___ Supplied data ___

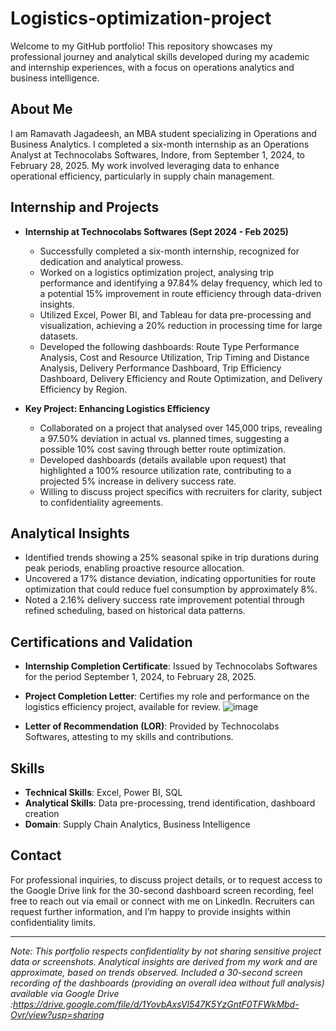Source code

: # Logistics-optimization-project
Welcome to my GitHub portfolio! This repository showcases my professional journey and analytical skills developed during my academic and internship experiences, with a focus on operations analytics and business intelligence.

## About Me

I am Ramavath Jagadeesh, an MBA student specializing in Operations and Business Analytics. I completed a six-month internship as an Operations Analyst at Technocolabs Softwares, Indore, from September 1, 2024, to February 28, 2025. My work involved leveraging data to enhance operational efficiency, particularly in supply chain management.

## Internship and Projects

- **Internship at Technocolabs Softwares (Sept 2024 - Feb 2025)**

  - Successfully completed a six-month internship, recognized for dedication and analytical prowess.
  - Worked on a logistics optimization project, analysing trip performance and identifying a 97.84% delay frequency, which led to a potential 15% improvement in route efficiency through data-driven insights.
  - Utilized Excel, Power BI, and Tableau for data pre-processing and visualization, achieving a 20% reduction in processing time for large datasets.
  - Developed the following dashboards: 
Route Type Performance Analysis, 
Cost and Resource Utilization, 
Trip Timing and Distance Analysis, 
Delivery Performance Dashboard, 
Trip Efficiency Dashboard, 
Delivery Efficiency and Route Optimization, and 
Delivery Efficiency by Region. 

- **Key Project: Enhancing Logistics Efficiency**

  - Collaborated on a project that analysed over 145,000 trips, revealing a 97.50% deviation in actual vs. planned times, suggesting a possible 10% cost saving through better route optimization.
  - Developed dashboards (details available upon request) that highlighted a 100% resource utilization rate, contributing to a projected 5% increase in delivery success rate.
  - Willing to discuss project specifics with recruiters for clarity, subject to confidentiality agreements.

## Analytical Insights

- Identified trends showing a 25% seasonal spike in trip durations during peak periods, enabling proactive resource allocation.
- Uncovered a 17% distance deviation, indicating opportunities for route optimization that could reduce fuel consumption by approximately 8%.
- Noted a 2.16% delivery success rate improvement potential through refined scheduling, based on historical data patterns.

## Certifications and Validation

- **Internship Completion Certificate**: Issued by Technocolabs Softwares for the period September 1, 2024, to February 28, 2025.
- **Project Completion Letter**: Certifies my role and performance on the logistics efficiency project, available for review.
![image](https://github.com/user-attachments/assets/99347747-8310-4181-99ed-b121e30d7182)

- **Letter of Recommendation (LOR)**: Provided by Technocolabs Softwares, attesting to my skills and contributions.

## Skills

- **Technical Skills**: Excel, Power BI, SQL 
- **Analytical Skills**: Data pre-processing, trend identification, dashboard creation
- **Domain**: Supply Chain Analytics, Business Intelligence

## Contact

For professional inquiries, to discuss project details, or to request access to the Google Drive link for the 30-second dashboard screen recording, feel free to reach out via email or connect with me on LinkedIn. Recruiters can request further information, and I’m happy to provide insights within confidentiality limits.

---

*Note: This portfolio respects confidentiality by not sharing sensitive project data or screenshots. Analytical insights are derived from my work and are approximate, based on trends observed. Included a 30-second screen recording of the dashboards (providing an overall idea without full analysis) available via Google Drive :https://drive.google.com/file/d/1YovbAxsVl547K5YzGntF0TFWkMbd-Ovr/view?usp=sharing*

___

The task
Lines with the word "available": copy each one from the data above.

Reply to the task
  - Developed dashboards (details available upon request) that highlighted a 100% resource utilization rate, contributing to a projected 5% increase in delivery success rate.
- **Project Completion Letter**: Certifies my role and performance on the logistics efficiency project, available for review.
*Note: This portfolio respects confidentiality by not sharing sensitive project data or screenshots. Analytical insights are derived from my work and are approximate, based on trends observed. Included a 30-second screen recording of the dashboards (providing an overall idea without full analysis) available via Google Drive :https://drive.google.com/file/d/1YovbAxsVl547K5YzGntF0TFWkMbd-Ovr/view?usp=sharing*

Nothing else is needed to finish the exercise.